Friday, November 29, 2013

When Science Is Used As Art

"The mystery of mad itch"
A couple of months ago I came across the article “The Art of Science”, written by Chris Palmer, which discusses Princeton’s 6th annual Art of Science Exhibition. The exhibition includes forty-four “scientifically derived works of art.” Many of these works were discovered while in the process of research or experiments conducted by Princeton scientists and engineers.
This article proved that there are many beautiful elements in scientific research. The images posted along with this article are what originally attracted me to reading it. With Art Education being my major, I am always interested in finding different ways of integrating other subjects with Art. I think it would be great to show these images to students for a lesson in aesthetics. It is a great example of how something not normally thought of as beautiful, such as the worms, can actually be aesthetically pleasing.
I thought it was interesting how many of the scientists got very excited when they discovered their exhibition pieces as they worked. I do not think any of them planned out the images, they were simply stumbled upon. Many of them remind me of abstract paintings I have seen. I find that interesting because now I believe that some of these abstract paintings, surely not intentional, are actually portraying something very realistic.

Not only are these images impressive pieces of art, but I think the Art of Science Exhibition gives people another perspective of science.

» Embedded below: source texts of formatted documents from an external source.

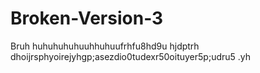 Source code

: # Broken-Version-3
Bruh huhuhuhuhuuhhuhuufrhfu8hd9u hjdptrh dhoijrsphyoirejyhgp;asezdio0tudexr50oituyer5p;udru5 .yh
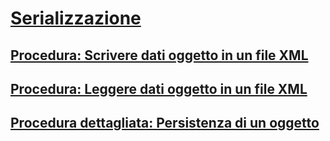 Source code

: # [Serializzazione](index.md)
## [Procedura: Scrivere dati oggetto in un file XML](how-to-write-object-data-to-an-xml-file.md)
## [Procedura: Leggere dati oggetto in un file XML](how-to-read-object-data-from-an-xml-file.md)
## [Procedura dettagliata: Persistenza di un oggetto](walkthrough-persisting-an-object-in-visual-studio.md)
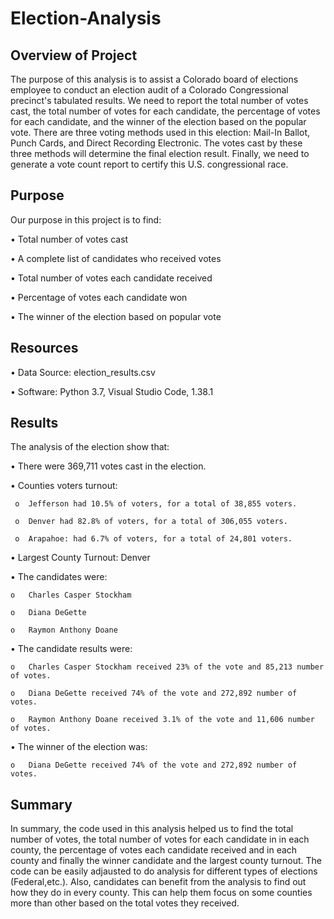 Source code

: # Election-Analysis

## Overview of Project

The purpose of this analysis is to assist a Colorado board of elections employee to conduct an election audit of a Colorado Congressional precinct's tabulated results. We need to report the total number of votes cast, the total number of votes for each candidate, the percentage of votes for each candidate, and the winner of the election based on the popular vote. There are three voting methods used in this election: Mail-In Ballot, Punch Cards, and Direct Recording Electronic. The votes cast by these three methods will determine the final election result. Finally, we need to generate a vote count report to certify this U.S. congressional race. 

## Purpose

Our purpose in this project is to find:

•	Total number of votes cast

•	A complete list of candidates who received votes

•	Total number of votes each candidate received

•	Percentage of votes each candidate won

•	The winner of the election based on popular vote

## Resources

•	Data Source: election_results.csv

•	Software: Python 3.7, Visual Studio Code, 1.38.1

## Results

The analysis of the election show that:

•	There were 369,711 votes cast in the election.

•   Counties voters turnout:

     o  Jefferson had 10.5% of voters, for a total of 38,855 voters.
    
     o  Denver had 82.8% of voters, for a total of 306,055 voters.
    
     o  Arapahoe: had 6.7% of voters, for a total of 24,801 voters.

• Largest County Turnout: Denver

•	The candidates were:

    o	Charles Casper Stockham

    o	Diana DeGette

    o	Raymon Anthony Doane

•	The candidate results were:

    o	Charles Casper Stockham received 23% of the vote and 85,213 number of votes.

    o	Diana DeGette received 74% of the vote and 272,892 number of votes.

    o	Raymon Anthony Doane received 3.1% of the vote and 11,606 number of votes.


•	The winner of the election was:

    o	Diana DeGette received 74% of the vote and 272,892 number of votes.
    
    
 ## Summary
 
 In summary, the code used in this analysis helped us to find the total number of votes, the total number of votes for each candidate in in each county, the percentage of votes each candidate received and in each county and finally the winner candidate and the largest county turnout. The code can be easily adjausted to do analysis for different types of elections (Federal,etc.). Also, candidates can benefit from the analysis to find out how they do in every county. This can help them focus on some counties more than other based on the total votes they received. 




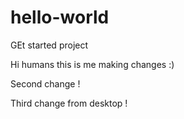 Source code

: # hello-world
GEt started project

Hi humans this is me making changes :)

Second change !

Third change from desktop ! 
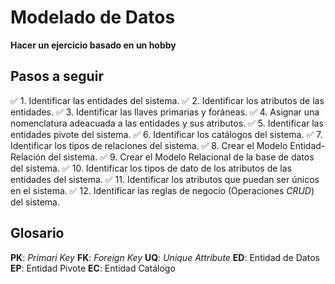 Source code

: # Modelado de Datos

**Hacer un ejercicio basado en un hobby**

## Pasos a seguir

✅ 1. Identificar las entidades del sistema. 
✅ 2. Identificar los atributos de las entidades.
✅ 3. Identificar las llaves primarias y foráneas.
✅ 4. Asignar una nomenclatura adeacuada a las entidades y sus atributos.
✅ 5. Identificar las entidades pivote del sistema.
✅ 6. Identificar los catálogos del sistema.
✅ 7. Identificar los tipos de relaciones del sistema.
✅ 8. Crear el Modelo Entidad-Relación del sistema.
✅ 9. Crear el Modelo Relacional de la base de datos del sistema.
✅ 10. Identificar los tipos de dato de los atributos de las entidades del sistema.
✅ 11. Identificar los atributos que puedan ser únicos en el sistema.
✅ 12. Identificar las reglas de negocio (Operaciones *CRUD*) del sistema.


## Glosario

**PK**: _Primari Key_
**FK**: _Foreign Key_
**UQ**: _Unique Attribute_
**ED**: Entidad de Datos
**EP**: Entidad Pivote
**EC**: Entidad Catálogo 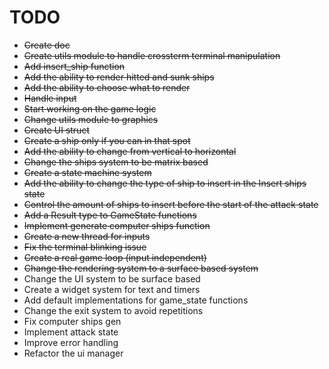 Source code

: # TODO

- <del>Create doc</del>
- <del>Create utils module to handle crossterm terminal manipulation</del>
- <del>Add insert_ship function</del>
- <del>Add the ability to render hitted and sunk ships</del>
- <del>Add the ability to choose what to render</del>
- <del>Handle input</del>
- <del>Start working on the game logic</del>
- <del>Change utils module to graphics</del>
- <del>Create UI struct</del>
- <del>Create a ship only if you can in that spot</del>
- <del>Add the ability to change from vertical to horizontal</del>
- <del>Change the ships system to be matrix based</del>
- <del>Create a state machine system</del>
- <del>Add the ability to change the type of ship to insert in the Insert ships state</del>
- <del>Control the amount of ships to insert before the start of the attack state</del>
- <del>Add a Result type to GameState functions</del>
- <del>Implement generate computer ships function</del>
- <del>Create a new thread for inputs</del>
- <del>Fix the terminal blinking issue</del>
- <del>Create a real game loop (input independent)</del>
- <del>Change the rendering system to a surface based system</del>
- Change the UI system to be surface based
- Create a widget system for text and timers
- Add default implementations for game_state functions
- Change the exit system to avoid repetitions
- Fix computer ships gen
- Implement attack state
- Improve error handling
- Refactor the ui manager
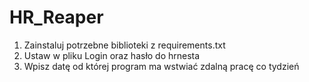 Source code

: # HR_Reaper
1. Zainstaluj potrzebne biblioteki z requirements.txt
2. Ustaw w pliku Login oraz hasło do hrnesta
3. Wpisz datę od której program ma wstwiać zdalną pracę co tydzień
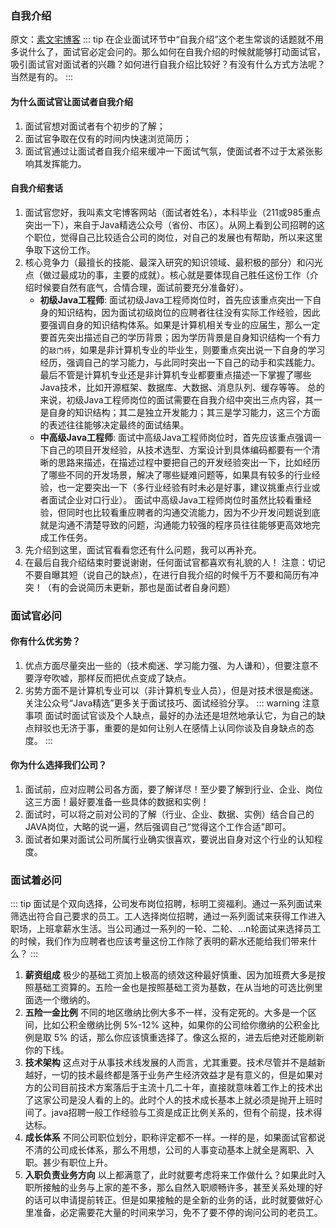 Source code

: ### 自我介绍
原文：[素文宅博客](https://www.yoodb.com/quotation/detail/1134)
::: tip
在企业面试环节中“自我介绍”这个老生常谈的话题就不用多说什么了，面试官必定会问的。那么如何在自我介绍的时候就能够打动面试官，吸引面试官对面试者的兴趣？如何进行自我介绍比较好？有没有什么方式方法呢？当然是有的。
:::
#### 为什么面试官让面试者自我介绍
1. 面试官想对面试者有个初步的了解；
2. 面试官争取在仅有的时间内快速浏览简历；
3. 面试官通过让面试者自我介绍来缓冲一下面试气氛，使面试者不过于太紧张影响其发挥能力。
#### 自我介绍套话
1. 面试官您好，我叫素文宅博客网站（面试者姓名），本科毕业（211或985重点突出一下），来自于Java精选公众号（省份、市区）。从网上看到公司招聘的这个职位，觉得自己比较适合公司的岗位，对自己的发展也有帮助，所以来这里争取下这份工作。
2. 核心竞争力（最擅长的技能、最深入研究的知识领域、最积极的部分）和闪光点（做过最成功的事，主要的成就）。核心就是要体现自己胜任这份工作（介绍时候要自然有底气，合情合理，面试前要充分准备好）。
   - **初级Java工程师**: 
   面试初级Java工程师岗位时，首先应该重点突出一下自身的知识结构，因为面试初级岗位的应聘者往往没有实际工作经验，因此要强调自身的知识结构体系。如果是计算机相关专业的应届生，那么一定要首先突出描述自己的学历背景；因为学历背景是自身知识结构一个有力的`敲门砖`，如果是非计算机专业的毕业生，则要重点突出说一下自身的学习经历，强调自己的学习能力，与此同时突出一下自己的动手和实践能力。最后不管是计算机专业还是非计算机专业都要重点描述一下掌握了哪些Java技术，比如开源框架、数据库、大数据、消息队列、缓存等等。
   总的来说，初级Java工程师岗位的面试需要在自我介绍中突出三点内容，其一是自身的知识结构；其二是独立开发能力；其三是学习能力，这三个方面的表述往往能够决定最终的面试结果。
   - **中高级Java工程师**: 
   面试中高级Java工程师岗位时，首先应该重点强调一下自己的项目开发经验，从技术选型、方案设计到具体编码都要有一个清晰的思路来描述，在描述过程中要把自己的开发经验突出一下，比如经历了哪些不同的开发场景，解决了哪些疑难问题等，如果具有较多的行业经验，也一定要突出一下（多行业经验有时未必是好事，建议挑重点行业或者面试企业对口行业）。
   面试中高级Java工程师岗位时虽然比较看重经验，但同时也比较看重应聘者的沟通交流能力，因为不少开发问题说到底就是沟通不清楚导致的问题，沟通能力较强的程序员往往能够更高效地完成工作任务。
3. 先介绍到这里，面试官看看您还有什么问题，我可以再补充。
4. 在最后自我介绍结束时要说谢谢，任何面试官都喜欢有礼貌的人！
注意：切记不要自曝其短（说自己的缺点），在进行自我介绍的时候千万不要和简历有冲突！（有的会说简历未更新，那也是面试者自身问题）
### 面试官必问
#### 你有什么优劣势？
1. 优点方面尽量突出一些的（技术痴迷、学习能力强、为人谦和），但要注意不要浮夸吹嘘，那样反而把优点变成了缺点。
2. 劣势方面不是计算机专业可以（非计算机专业人员），但是对技术很是痴迷。关注公众号“Java精选”更多关于面试技巧、面试经验分享。
::: warning 注意事项
面试时面试官谈及个人缺点，最好的办法还是坦然地承认它，为自己的缺点辩驳也无济于事，重要的是如何让别人在感情上认同你谈及自身缺点的态度。
:::
#### 你为什么选择我们公司？
1. 面试前，应对应聘公司各方面，要了解详尽！至少要了解到行业、企业、岗位这三方面！最好要准备一些具体的数据和实例！
2. 面试时，可以将之前对公司的了解（行业、企业、数据、实例）结合自己的JAVA岗位，大略的说一遍，然后强调自己“觉得这个工作合适”即可。
3. 面试者如果对面试公司所属行业确实很喜欢，要说出自身对这个行业的认知程度。
### 面试着必问
::: tip
面试是个双向选择，公司发布岗位招聘，标明工资福利。通过一系列面试来筛选出符合自己要求的员工。工人选择岗位招聘，通过一系列面试来获得工作进入职场，上班拿薪水生活。当公司通过一系列的一轮、二轮、...n轮面试来选择员工的时候，我们作为应聘者也应该考量这份工作除了表明的薪水还能给我们带来什么？
:::
1. **薪资组成**
  极少的基础工资加上极高的绩效这种最好慎重、因为加班费大多是按照基础工资算的。五险一金也是按照基础工资为基数，在从当地的可选比例里面选一个缴纳的。
2. **五险一金比例**
  不同的地区缴纳比例大多不一样，没有定死的。大多是一个区间，比如公积金缴纳比例 5%-12% 这种，如果你的公司给你缴纳的公积金比例是取 5% 的话，那么你应该慎重选择了。像这么抠的，进去后绝对还能刷新你的下线。
3. **技术架构**
  这点对于从事技术线发展的人而言，尤其重要。技术尽管并不是越新越好，一切的技术最终都是落于业务产生经济效益才是有意义的，但是如果对方的公司目前技术方案落后于主流十几二十年，直接就意味着工作上的技术出了这家公司是没人看的上的。此时个人的技术成长基本上就必须是抛开上班时间了。java招聘一般工作经验与工资是成正比例关系的，但有个前提，技术得达标。
4. **成长体系**
  不同公司职位划分，职称评定都不一样。一样的是，如果面试官都说不清的公司成长体系，那么不用想，公司的人事变动基本上就全是离职、入职。甚少有职位上升。
5. **入职负责业务方向**
   以上都满意了，此时就要考虑将来工作做什么？如果此时入职所接触的业务与上家的差不多，那么自然入职顺畅许多，甚至关系处理的好的话可以申请提前转正。但是如果接触的是全新的业务的话，此时就要做好心里准备，必定需要花大量的时间来学习，免不了要不停的询问公司的老员工。


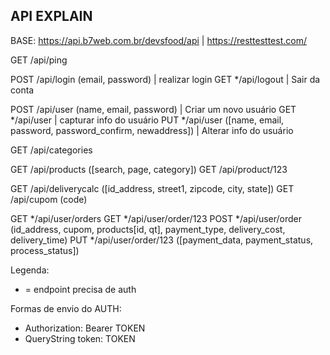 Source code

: ## API EXPLAIN

BASE: https://api.b7web.com.br/devsfood/api | https://resttesttest.com/

GET /api/ping 

POST /api/login (email, password) | realizar login
GET */api/logout | Sair da conta

POST /api/user (name, email, password) | Criar um novo usuário 
GET */api/user | capturar info do usuário
PUT */api/user ([name, email, password, password_confirm, newaddress]) | Alterar info do usuário

GET /api/categories

GET /api/products ([search, page, category])
GET /api/product/123 

GET /api/deliverycalc ([id_address, street1, zipcode, city, state])
GET /api/cupom (code)

GET */api/user/orders
GET */api/user/order/123
POST */api/user/order (id_address, cupom, products[id, qt], payment_type, delivery_cost, delivery_time)
PUT */api/user/order/123 ([payment_data, payment_status, process_status])

Legenda:
* = endpoint precisa de auth

Formas de envio do AUTH:
- Authorization: Bearer TOKEN
- QueryString token: TOKEN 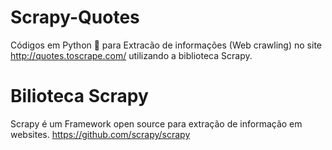 # Scrapy-Quotes

Códigos em Python 🐍 para Extracão de informações (Web crawling) no site <a>http://quotes.toscrape.com/</a> utilizando a biblioteca Scrapy.

# Bilioteca Scrapy 

Scrapy é um Framework open source para extração de informação em websites. <a>https://github.com/scrapy/scrapy</a>

# 




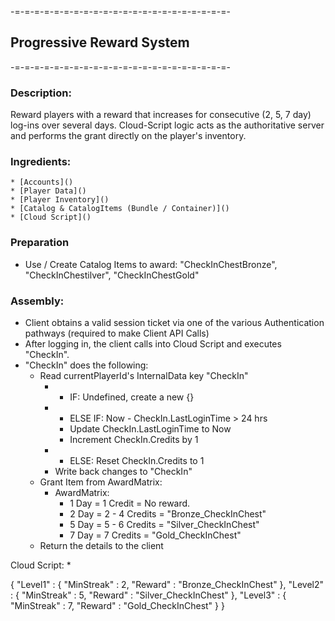 -=-=-=-=-=-=-=-=-=-=-=-=-=-=-=-=-=-=-=-=-=-=-
## Progressive Reward System
-=-=-=-=-=-=-=-=-=-=-=-=-=-=-=-=-=-=-=-=-=-=-
### Description:
Reward players with a reward that increases for consecutive (2, 5, 7 day) log-ins over several days. Cloud-Script logic acts as the authoritative server and performs the grant directly on the player's inventory.   

### Ingredients:
	* [Accounts]()
	* [Player Data]()
	* [Player Inventory]()
	* [Catalog & CatalogItems (Bundle / Container)]()
	* [Cloud Script]()

### Preparation
  * Use / Create Catalog Items to award: "CheckInChestBronze", "CheckInChestilver", "CheckInChestGold"

### Assembly:
  * Client obtains a valid session ticket via one of the various Authentication pathways (required to make Client API Calls)
  * After logging in, the client calls into Cloud Script and executes "CheckIn". 
  * "CheckIn" does the following:
    * Read currentPlayerId's InternalData key "CheckIn"
    	* - IF: Undefined, create a new {}
    	* - ELSE IF: Now - CheckIn.LastLoginTime > 24 hrs
    	  * Update CheckIn.LastLoginTime to Now
    	  * Increment CheckIn.Credits by 1
    	* - ELSE:   Reset CheckIn.Credits to 1
    	* Write back changes to "CheckIn"
	* Grant Item from AwardMatrix:
		* AwardMatrix: 
		  * 1 Day = 1 Credit = No reward.
		  * 2 Day = 2 - 4 Credits = "Bronze_CheckInChest"  
		  * 5 Day = 5 - 6 Credits = "Silver_CheckInChest"
 		  * 7 Day = 7 Credits = "Gold_CheckInChest"
  	* Return the details to the client 

Cloud Script:
  * 




{
  "Level1" : { "MinStreak" : 2, "Reward" : "Bronze_CheckInChest" },
  "Level2" : { "MinStreak" : 5, "Reward" : "Silver_CheckInChest" },
  "Level3" : { "MinStreak" : 7, "Reward" : "Gold_CheckInChest" }
} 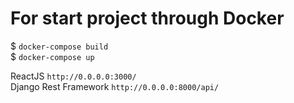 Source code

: <h1>For start project through Docker</h1>

$ `docker-compose build` <br>
$ `docker-compose up`

ReactJS `http://0.0.0.0:3000/` <br>
Django Rest Framework `http://0.0.0.0:8000/api/`

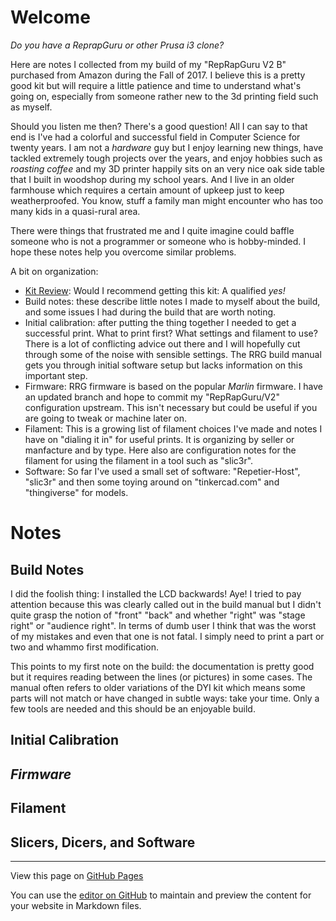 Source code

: # Welcome

_Do you have a ReprapGuru or other Prusa i3 clone?_

Here are notes I collected from my build of my "RepRapGuru V2 B" purchased from Amazon during the Fall of 2017.  I believe this is a pretty good kit but will require a little patience and time to understand what's going on, especially from someone rather new to the 3d printing field such as myself.

Should you listen me then?  There's a good question!  All I can say to that end is I've had a colorful and successful field in Computer Science for twenty years.  I am not a _hardware_ guy but I enjoy learning new things, have tackled extremely tough projects over the years, and enjoy hobbies such as _roasting coffee_ and my 3D printer happily sits on an very nice oak side table that I built in woodshop during my school years.  And I live in an older farmhouse which requires a certain amount of upkeep just to keep weatherproofed.  You know, stuff a family man might encounter who has too many kids in a quasi-rural area.

There were things that frustrated me and I quite imagine could baffle someone who is not a programmer or someone who is hobby-minded.  I hope these notes help you overcome similar problems.

A bit on organization:

- [Kit Review](Kit_Review): Would I recommend getting this kit:  A qualified _yes!_
- Build notes: these describe little notes I made to myself about the build, and some issues I had during the build that are worth noting.
- Initial calibration: after putting the thing together I needed to get a successful print. What to print first?  What settings and filament to use?   There is a lot of conflicting advice out there and I will hopefully cut through some of the noise with sensible settings.  The RRG build manual gets you through initial software setup but lacks information on this important step.
- Firmware: RRG firmware is based on the popular _Marlin_ firmware.  I have an updated branch and hope to commit my "RepRapGuru/V2" configuration upstream.  This isn't necessary but could be useful if you are going to tweak or machine later on.
- Filament: This is a growing list of filament choices I've made and notes I have on "dialing it in" for useful prints.  It is organizing by seller or manfacture and by type.  Here also are configuration notes for the filament for using the filament in a tool such as "slic3r".
- Software: So far I've used a small set of software: "Repetier-Host", "slic3r" and then some toying around on "tinkercad.com" and "thingiverse" for models.

# Notes

## Build Notes

I did the foolish thing: I installed the LCD backwards!  Aye!  I tried to pay attention because this was clearly called out in the build manual but I didn't quite grasp the notion of "front" "back" and whether "right" was "stage right" or "audience right".  In terms of dumb user I think that was the worst of my mistakes and even that one is not fatal.  I simply need to print a part or two and whammo first modification.

This points to my first note on the build: the documentation is pretty good but it requires reading between the lines (or pictures) in some cases.  The manual often refers to older variations of the DYI kit which means some parts will not match or have changed in subtle ways: take your time.  Only a few tools are needed and this should be an enjoyable build.

## Initial Calibration

## _Firmware_

## Filament

## Slicers, Dicers, and Software



----

View this page on [GitHub Pages](https://brennane.github.io/RepRapGuru/)

You can use the [editor on GitHub](https://github.com/brennane/RepRapGuru/edit/master/README.md) to maintain and preview the content for your website in Markdown files.
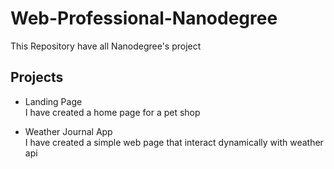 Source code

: # Web-Professional-Nanodegree
This Repository have all Nanodegree's project 

## Projects
* Landing Page <br>
I have created a home page for a pet shop

* Weather Journal App <br>
I have created a simple web page that interact dynamically with weather api
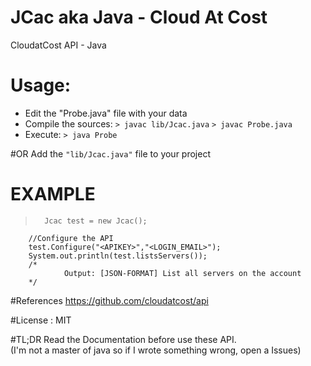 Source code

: # JCac aka Java - Cloud At Cost
CloudatCost API - Java

# Usage:
<ul><li>Edit the "Probe.java" file with your data</li><li>Compile the sources:
<code>> javac lib/Jcac.java</code>
<code>> javac Probe.java</code>
</li>
<li>
Execute: <code>> java Probe</code>
</li>
</ul>
#OR
Add the <code>"lib/Jcac.java"</code> file to your project

# EXAMPLE

>		Jcac test = new Jcac();
		//Configure the API 
		test.Configure("<APIKEY>","<LOGIN_EMAIL>");
		System.out.println(test.listsServers());
		/*
				Output: [JSON-FORMAT] List all servers on the account
		*/	

#References
https://github.com/cloudatcost/api

#License : MIT

#TL;DR
Read the Documentation before use these API.<BR>
(I'm not a master of java so if I wrote something wrong, open a Issues)
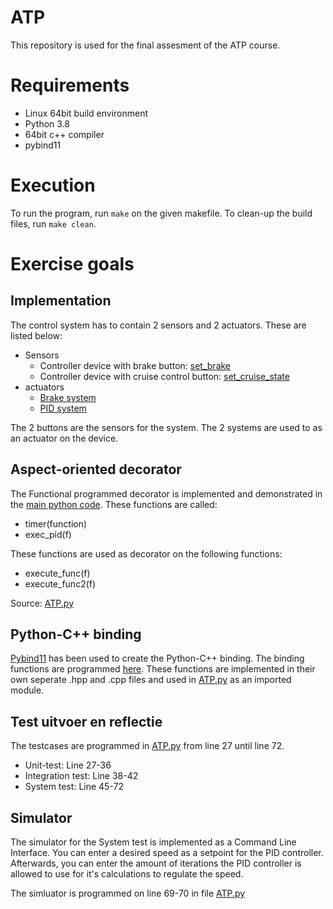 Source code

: # ATP
This repository is used for the final assesment of the ATP course.

# Requirements
- Linux 64bit build environment
- Python 3.8
- 64bit c++ compiler
- pybind11

# Execution
To run the program, run `make` on the given makefile.
To clean-up the build files, run `make clean`.

# Exercise goals
## Implementation
The control system has to contain 2 sensors and 2 actuators. These are listed below:

* Sensors
    * Controller device with brake button: [set_brake](./ControllerDevice.cpp)
    * Controller device with cruise control button: [set_cruise_state](./ControllerDevice.cpp)
* actuators
    * [Brake system](./BrakeSystem.cpp)
    * [PID system](./PIDSystem.cpp)

The 2 buttons are the sensors for the system. The 2 systems are used to as an actuator on the device.

## Aspect-oriented decorator
The Functional programmed decorator is implemented and demonstrated in the [main python code](./ATP.py). These functions are called: 

* timer(function)
* exec_pid(f)

These functions are used as decorator on the following functions:

* execute_func(f)
* execute_func2(f)

Source: [ATP.py](./ATP.py)

## Python-C++ binding
[Pybind11](https://realpython.com/python-bindings-overview/#pybind11) has been used to create the Python-C++ binding. The binding functions are programmed [here](./sharedPybind.cpp). These functions are implemented in their own seperate .hpp and .cpp files and used in [ATP.py](./ATP.py) as an imported module.

## Test uitvoer en reflectie
The testcases are programmed in [ATP.py](./ATP.py) from line 27 until line 72. 

* Unit-test:        Line 27-36
* Integration test: Line 38-42
* System test:      Line 45-72

## Simulator
The simulator for the System test is implemented as a Command Line Interface. You can enter a desired speed as a setpoint for the PID controller. Afterwards, you can enter the amount of iterations the PID controller is allowed to use for it's calculations to regulate the speed.

The simluator is programmed on line 69-70 in file [ATP.py](./ATP.py)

These images can peak an interest in a topic one is not familiar with. They also can help the viewer understand a complex process more easily by providing a visual aid.  I think it is a great way to introduce people to a side of science that they do not generally see. I have posted a link to the article below.


  1. Art and science together is a beautiful mix. I love chemistry and when I was younger I would watch Bill Nye the Science guy. I used to create art projects based on what I learned on that show.

  2. Karen, Integrating science into the art classroom is great way for students to explore other content such as science. Art and science share a common discipline in using their cognitive thinking skills, discovery, and making connections to the real world. The images on the article are amazing and aesthetically pleasing. They definitely have an artistic element to them. I can see students having a great deal interest in these fascinating images.

  3. Karen, I really appreciate this post! Science and art is probably one of the most beautiful collaborations of subjects I can think of. There are many ways that artists can recreate what they see under a microscope, for example, and make it more enjoyable for the eye. As someone that is squeamish with an appreciation for science, it can get a little gross sometimes, so I prefer to see the more beautiful side of scientific concepts. Well done!

  4. Karen, I like the idea of using science as an inspirational source for art. Because young artists should look for sources of inspiration from life itself. Thanks to this class, when trying to learning how to make an interdisciplinary between color composition and and music form I couldn’t have done it thoroughly unless there was a scientific explanation. Not that long ago, I stumble upon the experiment of cymatics where mandala shapes appear in sand with sound resonance. Overall science is so curious, implementing science in art becomes a perfect compliment to it.

  5. This is a nice cross-curricular item you have found. I think the aesthetics of science can appeal to many students and I have always been fascinated with them as well. Adding this to your classroom could have some really cool results especially getting scientific and mathematical students interested in making art.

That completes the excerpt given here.